LeapFrog buys USD22m majority stake in East African retail pharmacy
LeapFrog Investments has acquired a USD22 million majority stake in Kenya’s Goodlife Pharmacy, the largest direct investment in the East African retail pharmacy sector to date.
The acquisition, from private equity firm Catalyst Principal Partners, is part of LeapFrog’s plan to diversify its private equity investments into a closely linked sector – healthcare.
This will develop a platform that combines both payers and providers, thereby bringing consumers greater access to affordable, quality healthcare.
The World Health Organisation (WHO) estimates that over 150 million people fall into poverty annually due to catastrophic healthcare events and an inability to pay out-of-pocket for healthcare services.
LeapFrog’s approach is aimed at partnering with companies in Asia and Africa that are addressing this challenge. The Goodlife investment follows LeapFrog’s 2014 investment of USD18.7 million in Kenyan health insurer Resolution Insurance.
Dr Felix Olale and Michael Fernandes, partners, will serve as global co-leads for health investments. They will be supported by a team of eight specialists with healthcare investment expertise and experience of African and Asian markets. Leapfrog’s wider global network will support origination and execution.
“Low health insurance penetration, coupled with an increase in utilisation of services has an enormous impact on the ability of consumers to access and afford quality health care. By moving into health, we are taking a unique approach and addressing the challenge from both sides – investing in both health insurance companies and health service providers,” says Olale.
Fernandes previously served as country head for India for Khazanah Nasional Berhad, leading a global healthcare team responsible for over USD7 billion of investments across the platform. He also served on the boards of the Indian-based Infrastructure Development Finance Company and Apollo Hospitals.
“Our focus is on investing in companies that are re-thinking traditional approaches to solving health problems by finding new ways to deliver consumer-centric models,” says Fernandes. “By focusing on bridging the gap in products and services that are most relevant within emerging markets, we can bring health services closer to the consumer and improve patient outcomes, while making top returns for our investors.”

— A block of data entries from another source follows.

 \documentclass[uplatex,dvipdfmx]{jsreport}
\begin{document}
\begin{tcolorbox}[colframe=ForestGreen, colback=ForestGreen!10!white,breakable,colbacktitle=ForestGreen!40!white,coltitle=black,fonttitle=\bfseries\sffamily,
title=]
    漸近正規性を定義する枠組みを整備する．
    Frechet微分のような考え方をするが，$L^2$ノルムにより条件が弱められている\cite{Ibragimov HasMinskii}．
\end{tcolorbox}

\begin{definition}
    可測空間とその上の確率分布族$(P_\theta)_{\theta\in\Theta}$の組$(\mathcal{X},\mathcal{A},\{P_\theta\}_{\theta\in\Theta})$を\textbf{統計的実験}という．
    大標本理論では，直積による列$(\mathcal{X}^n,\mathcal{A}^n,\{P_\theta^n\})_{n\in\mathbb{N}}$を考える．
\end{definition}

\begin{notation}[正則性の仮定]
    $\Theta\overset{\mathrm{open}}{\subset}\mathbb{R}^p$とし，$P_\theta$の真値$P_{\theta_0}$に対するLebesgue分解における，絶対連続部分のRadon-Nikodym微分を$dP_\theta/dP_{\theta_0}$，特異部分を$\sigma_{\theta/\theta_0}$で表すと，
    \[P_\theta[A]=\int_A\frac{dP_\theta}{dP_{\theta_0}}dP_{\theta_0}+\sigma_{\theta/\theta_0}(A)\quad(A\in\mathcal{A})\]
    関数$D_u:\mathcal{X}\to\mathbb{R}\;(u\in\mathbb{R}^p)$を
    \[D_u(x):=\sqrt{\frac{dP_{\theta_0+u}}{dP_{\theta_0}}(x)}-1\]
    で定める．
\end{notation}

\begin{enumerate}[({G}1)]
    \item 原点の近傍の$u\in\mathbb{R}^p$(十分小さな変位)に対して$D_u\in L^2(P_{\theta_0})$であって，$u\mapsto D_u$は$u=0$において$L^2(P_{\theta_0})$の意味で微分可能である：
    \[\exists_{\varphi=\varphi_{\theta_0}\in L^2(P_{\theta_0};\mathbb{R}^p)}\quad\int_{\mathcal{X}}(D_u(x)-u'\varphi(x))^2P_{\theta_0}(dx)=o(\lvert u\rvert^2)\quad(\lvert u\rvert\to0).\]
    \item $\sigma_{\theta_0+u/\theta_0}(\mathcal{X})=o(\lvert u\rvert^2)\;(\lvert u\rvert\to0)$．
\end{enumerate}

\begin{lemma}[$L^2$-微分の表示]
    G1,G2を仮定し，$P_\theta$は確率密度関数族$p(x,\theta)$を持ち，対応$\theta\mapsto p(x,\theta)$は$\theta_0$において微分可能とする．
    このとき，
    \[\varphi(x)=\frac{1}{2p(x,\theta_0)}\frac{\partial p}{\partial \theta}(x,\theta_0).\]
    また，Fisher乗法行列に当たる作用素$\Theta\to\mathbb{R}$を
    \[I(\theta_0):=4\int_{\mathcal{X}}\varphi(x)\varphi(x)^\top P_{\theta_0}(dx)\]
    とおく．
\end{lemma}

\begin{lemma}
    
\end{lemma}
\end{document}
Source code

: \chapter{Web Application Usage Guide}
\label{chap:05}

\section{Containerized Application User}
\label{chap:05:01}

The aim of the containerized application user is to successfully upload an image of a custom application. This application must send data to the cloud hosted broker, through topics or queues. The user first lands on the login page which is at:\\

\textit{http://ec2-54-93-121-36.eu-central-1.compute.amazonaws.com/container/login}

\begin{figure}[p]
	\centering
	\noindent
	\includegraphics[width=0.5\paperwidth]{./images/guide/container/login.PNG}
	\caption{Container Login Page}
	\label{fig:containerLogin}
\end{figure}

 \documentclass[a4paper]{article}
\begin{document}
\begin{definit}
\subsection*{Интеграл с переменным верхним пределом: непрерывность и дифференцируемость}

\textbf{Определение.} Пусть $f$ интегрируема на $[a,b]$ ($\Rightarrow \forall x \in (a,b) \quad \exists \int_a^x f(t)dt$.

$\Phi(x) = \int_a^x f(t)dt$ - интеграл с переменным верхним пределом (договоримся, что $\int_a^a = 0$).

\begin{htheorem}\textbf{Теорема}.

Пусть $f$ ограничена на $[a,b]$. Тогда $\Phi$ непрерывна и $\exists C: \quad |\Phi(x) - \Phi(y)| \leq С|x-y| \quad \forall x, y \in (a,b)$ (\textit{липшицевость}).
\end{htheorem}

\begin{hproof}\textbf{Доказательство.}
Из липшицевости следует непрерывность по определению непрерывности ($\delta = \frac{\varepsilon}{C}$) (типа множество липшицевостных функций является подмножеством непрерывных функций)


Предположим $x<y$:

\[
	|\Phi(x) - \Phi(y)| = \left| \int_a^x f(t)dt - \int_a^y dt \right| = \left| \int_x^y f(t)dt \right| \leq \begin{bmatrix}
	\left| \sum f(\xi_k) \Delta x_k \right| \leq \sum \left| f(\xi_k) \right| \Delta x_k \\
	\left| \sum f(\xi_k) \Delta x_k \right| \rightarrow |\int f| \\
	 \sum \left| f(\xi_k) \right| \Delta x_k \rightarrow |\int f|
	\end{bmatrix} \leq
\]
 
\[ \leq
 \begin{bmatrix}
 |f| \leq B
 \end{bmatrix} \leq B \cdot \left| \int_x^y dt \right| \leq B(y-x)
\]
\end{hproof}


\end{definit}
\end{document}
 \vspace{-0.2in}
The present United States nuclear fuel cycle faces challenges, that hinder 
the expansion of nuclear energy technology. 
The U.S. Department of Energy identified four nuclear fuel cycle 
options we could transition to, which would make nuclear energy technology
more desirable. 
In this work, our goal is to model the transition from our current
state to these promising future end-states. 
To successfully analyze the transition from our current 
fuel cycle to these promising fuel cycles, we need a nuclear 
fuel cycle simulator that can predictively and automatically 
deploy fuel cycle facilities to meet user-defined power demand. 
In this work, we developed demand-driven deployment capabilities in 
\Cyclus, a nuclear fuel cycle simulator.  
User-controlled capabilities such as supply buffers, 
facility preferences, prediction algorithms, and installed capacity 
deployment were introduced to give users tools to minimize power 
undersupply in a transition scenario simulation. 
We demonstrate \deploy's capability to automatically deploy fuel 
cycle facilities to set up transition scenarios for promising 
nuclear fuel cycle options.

The Goodlife transaction was led by Olale who adds: “The future of healthcare in emerging markets is about looking at a model that will endure for the 21st century. At the centre of this is a focus on consumer-centric and integrated healthcare. Goodlife’s business model delivers on this imperative. It is a pharmacy, a wellness outlet, a diagnostics centre, and in the future will also be a place where you can access clinicians through telemedicine. This is a model that markets like East Africa are ripe for, particularly as we see a dramatic increase in chronic lifestyle diseases.”
Goodlife provides pharmaceuticals and wellness products to over 600,000 customers from 19 different convenient locations across East Africa. With LeapFrog’s investment, Goodlife plans to expand its footprint to more than 100 stores over the next five years.
Co-founded by Dr Josh Ruxin in Nairobi in 2013, the company has quickly grown to over 200 employees under the leadership of its CEO, Tony McNally.
Ruxin, says: “LeapFrog is not just a provider of capital. We also appreciate their healthcare expertise, and look forward to partnering closely with them to accelerate growth. This investment will benefit the people that really matter – our customers. The partnership will help us deliver high quality products to millions of people at affordable prices. Through Goodlife, we intend to transform healthcare delivery in Africa.”